**Your assignment:** Please repeat, exactly and without pictures, the lines of the entries below that run from the one containing "After accepting your" through the one containing "of this article.".

Data records:

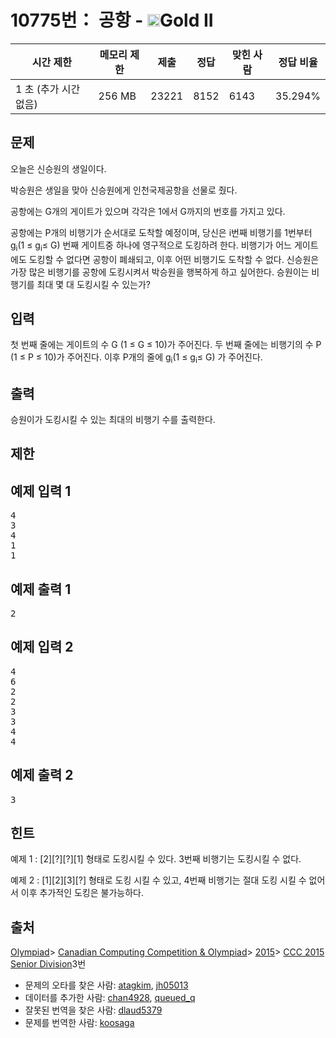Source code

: # 10775번： 공항 - <img src="https://static.solved.ac/tier_small/14.svg" style="height:20px" />Gold II


| 시간 제한 | 메모리 제한 | 제출 | 정답 | 맞힌 사람 | 정답 비율 |
| --- | --- | --- | --- | --- | --- |
| 1 초 (추가 시간 없음) | 256 MB | 23221 | 8152 | 6143 | 35.294% |


## 문제


오늘은 신승원의 생일이다.

박승원은 생일을 맞아 신승원에게 인천국제공항을 선물로 줬다.

공항에는 G개의 게이트가 있으며 각각은 1에서 G까지의 번호를 가지고 있다.

공항에는 P개의 비행기가 순서대로 도착할 예정이며, 당신은 i번째 비행기를 1번부터 g<sub>i</sub>(1 ≤ g<sub>i</sub>≤ G) 번째 게이트중 하나에 영구적으로 도킹하려 한다. 비행기가 어느 게이트에도 도킹할 수 없다면 공항이 폐쇄되고, 이후 어떤 비행기도 도착할 수 없다.
신승원은 가장 많은 비행기를 공항에 도킹시켜서 박승원을 행복하게 하고 싶어한다. 승원이는 비행기를 최대 몇 대 도킹시킬 수 있는가?




## 입력


첫 번째 줄에는 게이트의 수 G (1 ≤ G ≤ 10)가 주어진다.
두 번째 줄에는 비행기의 수 P (1 ≤ P ≤ 10)가 주어진다.
이후 P개의 줄에 g<sub>i</sub>(1 ≤ g<sub>i</sub>≤ G) 가 주어진다.



## 출력


승원이가 도킹시킬 수 있는 최대의 비행기 수를 출력한다.




## 제한




## 예제 입력 1


<pre>4
3
4
1
1
</pre>


## 예제 출력 1


<pre>2
</pre>




## 예제 입력 2


<pre>4
6
2
2
3
3
4
4
</pre>


## 예제 출력 2


<pre>3
</pre>




## 힌트


예제 1 : [2][?][?][1] 형태로 도킹시킬 수 있다. 3번째 비행기는 도킹시킬 수 없다.

예제 2 : [1][2][3][?] 형태로 도킹 시킬 수 있고, 4번째 비행기는 절대 도킹 시킬 수 없어서 이후 추가적인 도킹은 불가능하다.







## 출처


[Olympiad](/category/2)> [Canadian Computing Competition & Olympiad](/category/173)> [2015](/category/315)> [CCC 2015 Senior Division](/category/detail/1345)3번
- 문제의 오타를 찾은 사람: [atagkim](/user/atagkim), [jh05013](/user/jh05013)
- 데이터를 추가한 사람: [chan4928](/user/chan4928), [queued_q](/user/queued_q)
- 잘못된 번역을 찾은 사람: [dlaud5379](/user/dlaud5379)
- 문제를 번역한 사람: [koosaga](/user/koosaga)




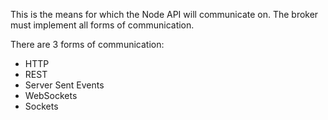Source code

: This is the means for which the Node API will communicate on. The broker must implement all forms of communication.

There are 3 forms of communication:

* HTTP
 * REST
 * Server Sent Events
* WebSockets
* Sockets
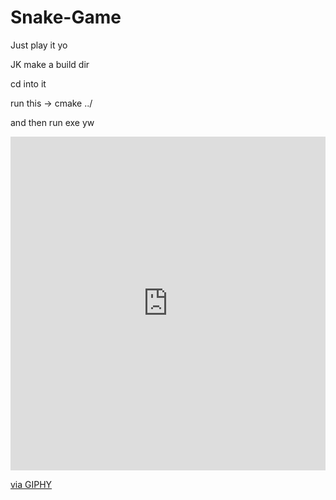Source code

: # Snake-Game

Just play it yo

JK make a build dir

cd into it

run this -> cmake ../

and then run exe yw
<div style="width:100%;height:0;padding-bottom:106%;position:relative;"><iframe src="https://giphy.com/embed/9ph10YIn4glnEIpXzT" width="100%" height="100%" style="position:absolute" frameBorder="0" class="giphy-embed" allowFullScreen></iframe></div><p><a href="https://giphy.com/gifs/9ph10YIn4glnEIpXzT">via GIPHY</a></p>
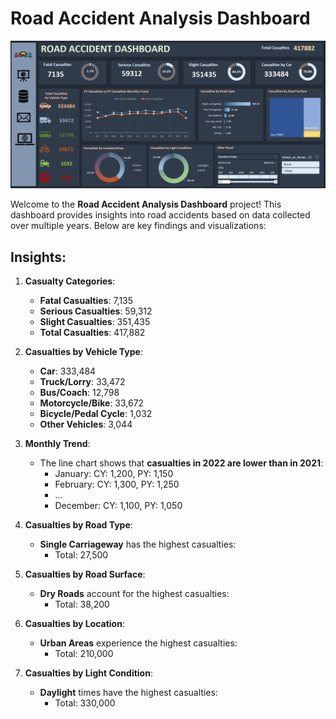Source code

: # Road Accident Analysis Dashboard
![Dashboard Image](Dashboard%20Image.PNG)

Welcome to the **Road Accident Analysis Dashboard** project! This dashboard provides insights into road accidents based on data collected over multiple years. Below are key findings and visualizations:

## Insights:

1. **Casualty Categories**:
   - **Fatal Casualties**: 7,135
   - **Serious Casualties**: 59,312
   - **Slight Casualties**: 351,435
   - **Total Casualties**: 417,882

2. **Casualties by Vehicle Type**:
   - **Car**: 333,484
   - **Truck/Lorry**: 33,472
   - **Bus/Coach**: 12,798
   - **Motorcycle/Bike**: 33,672
   - **Bicycle/Pedal Cycle**: 1,032
   - **Other Vehicles**: 3,044

3. **Monthly Trend**:
   - The line chart shows that **casualties in 2022 are lower than in 2021**:
     - January: CY: 1,200, PY: 1,150
     - February: CY: 1,300, PY: 1,250
     - ...
     - December: CY: 1,100, PY: 1,050

4. **Casualties by Road Type**:
   - **Single Carriageway** has the highest casualties:
     - Total: 27,500

5. **Casualties by Road Surface**:
   - **Dry Roads** account for the highest casualties:
     - Total: 38,200

6. **Casualties by Location**:
   - **Urban Areas** experience the highest casualties:
     - Total: 210,000

7. **Casualties by Light Condition**:
   - **Daylight** times have the highest casualties:
     - Total: 330,000

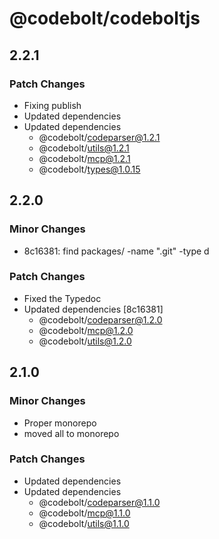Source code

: # @codebolt/codeboltjs

## 2.2.1

### Patch Changes

- Fixing publish
- Updated dependencies
- Updated dependencies
  - @codebolt/codeparser@1.2.1
  - @codebolt/utils@1.2.1
  - @codebolt/mcp@1.2.1
  - @codebolt/types@1.0.15

## 2.2.0

### Minor Changes

- 8c16381: find packages/ -name ".git" -type d

### Patch Changes

- Fixed the Typedoc
- Updated dependencies [8c16381]
  - @codebolt/codeparser@1.2.0
  - @codebolt/mcp@1.2.0
  - @codebolt/utils@1.2.0

## 2.1.0

### Minor Changes

- Proper monorepo
- moved all to monorepo

### Patch Changes

- Updated dependencies
- Updated dependencies
  - @codebolt/codeparser@1.1.0
  - @codebolt/mcp@1.1.0
  - @codebolt/utils@1.1.0
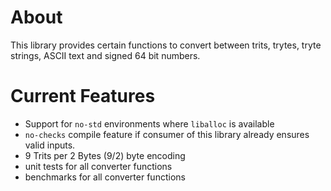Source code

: # About
This library provides certain functions to convert between trits, trytes, tryte strings, ASCII text and signed 64 bit numbers.

# Current Features
* Support for `no-std` environments where `liballoc` is available
* `no-checks` compile feature if consumer of this library already ensures valid inputs.
* 9 Trits per 2 Bytes (9/2) byte encoding
* unit tests for all converter functions
* benchmarks for all converter functions
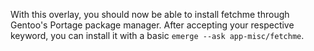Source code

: With this overlay, you should now be able to install fetchme through Gentoo's Portage package manager.
After accepting your respective keyword, you can install it with a basic ``emerge --ask app-misc/fetchme``.
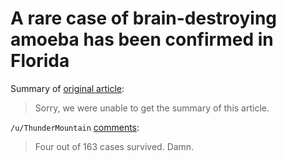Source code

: # A rare case of brain-destroying amoeba has been confirmed in Florida

Summary of [original article](https://www.cnn.com/2020/07/04/us/naegleria-fowleri-case-florida-trnd/index.html):

> Sorry, we were unable to get the summary of this article.

`/u/ThunderMountain` [comments](https://www.reddit.com/r/news/comments/hlbtbm/a_rare_case_of_braindestroying_amoeba_has_been/):

> Four out of 163 cases survived. Damn.

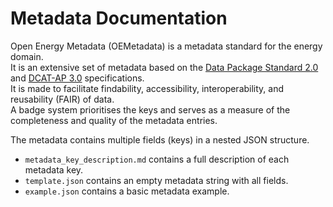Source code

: # Metadata Documentation

Open Energy Metadata (OEMetadata) is a metadata standard for the energy domain. <br>
It is an extensive set of metadata based on the [Data Package Standard 2.0](https://datapackage.org/) and [DCAT-AP 3.0](https://semiceu.github.io/DCAT-AP/releases/3.0.0/#Distribution) specifications. <br>
It is made to facilitate findability, accessibility, interoperability, and reusability (FAIR) of data. <br>
A badge system prioritises the keys and serves as a measure of the completeness and quality of the metadata entries.

The metadata contains multiple fields (keys) in a nested JSON structure.
- `metadata_key_description.md` contains a full description of each metadata key.
- `template.json` contains an empty metadata string with all fields.
- `example.json` contains a basic metadata example.
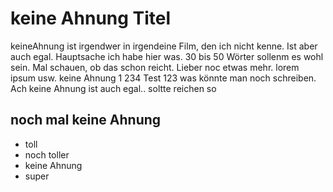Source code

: # keine Ahnung Titel

keineAhnung ist irgendwer in irgendeine Film, den ich nicht kenne. Ist aber auch egal. Hauptsache ich habe hier was. 30 bis 50 Wörter sollenm
es wohl sein. Mal schauen, ob das schon reicht. Lieber noc etwas mehr. lorem ipsum usw. keine Ahnung 1 234 Test 123
was könnte man noch schreiben. Ach keine Ahnung ist auch egal.. soltte reichen so

## noch mal keine Ahnung

* toll
* noch toller
* keine Ahnung
* super
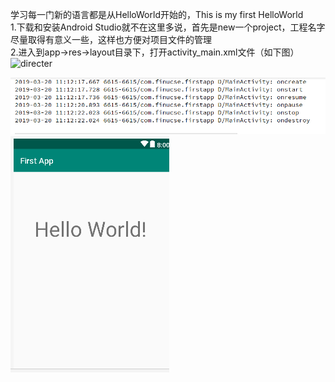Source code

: 学习每一门新的语言都是从HelloWorld开始的，This is my first HelloWorld  
1.下载和安装Android Studio就不在这里多说，首先是new一个project，工程名字尽量取得有意义一些，这样也方便对项目文件的管理  
2.进入到app->res->layout目录下，打开activity_main.xml文件（如下图）
![directer]()

![Acticity](https://github.com/ishy6/HelloWorld/blob/ec7fa3a16db2c3e1a51f88610c66066cb163a507/Activity.PNG)
![Screen](https://github.com/ishy6/HelloWorld/blob/ec7fa3a16db2c3e1a51f88610c66066cb163a507/screen.PNG)
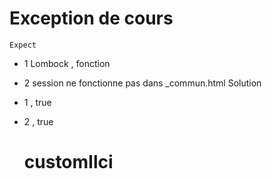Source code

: # Exception de cours
    Expect
- 1 Lombock , fonction
- 2 session ne fonctionne pas
dans _commun.html
  Solution 
- 1 , true
- 2 , true

    # customIlci
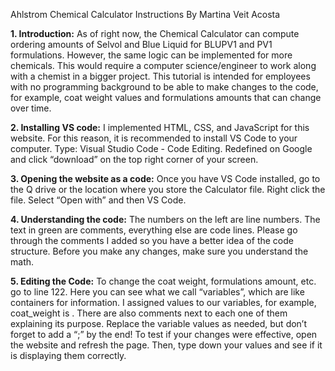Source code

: Ahlstrom Chemical Calculator Instructions
By Martina Veit Acosta

<b>1.	Introduction:</b>
As of right now, the Chemical Calculator can compute ordering amounts of Selvol and Blue Liquid for BLUPV1 and PV1 formulations. However, the same logic can be implemented for more chemicals. This would require a computer science/engineer to work along with a chemist in a bigger project. This tutorial is intended for employees with no programming background to be able to make changes to the code, for example, coat weight values and formulations amounts that can change over time. 

<b>2.	Installing VS code:</b>
I implemented HTML, CSS, and JavaScript for this website. For this reason, it is recommended to install VS Code to your computer. Type: Visual Studio Code - Code Editing. Redefined on Google and click “download” on the top right corner of your screen.

<b>3.	Opening the website as a code:</b>
Once you have VS Code installed, go to the Q drive or the location where you store the Calculator file.
Right click the file.
Select “Open with” and then VS Code.

<b>4. Understanding the code:</b>
The numbers on the left are line numbers. The text in green are comments, everything else are code lines. Please go through the comments I added so you have a better idea of the code structure. Before you make any changes, make sure you understand the math.

<b>5.	Editing the Code:</b>
To change the coat weight, formulations amount, etc. go to line 122. 
Here you can see what we call “variables”, which are like containers for information. I assigned values to our variables, for example, coat_weight is <confidential>. There are also comments next to each one of them explaining its purpose. Replace the variable values as needed, but don’t forget to add a “;” by the end!
To test if your changes were effective, open the website and refresh the page. Then, type down your values and see if it is displaying them correctly.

**Response:**
After accepting your respective keyword, you can install it with a basic ``emerge --ask app-misc/fetchme``.
Source code

: # A rare case of brain-destroying amoeba has been confirmed in Florida

Summary of [original article](https://www.cnn.com/2020/07/04/us/naegleria-fowleri-case-florida-trnd/index.html):

> Sorry, we were unable to get the summary of this article.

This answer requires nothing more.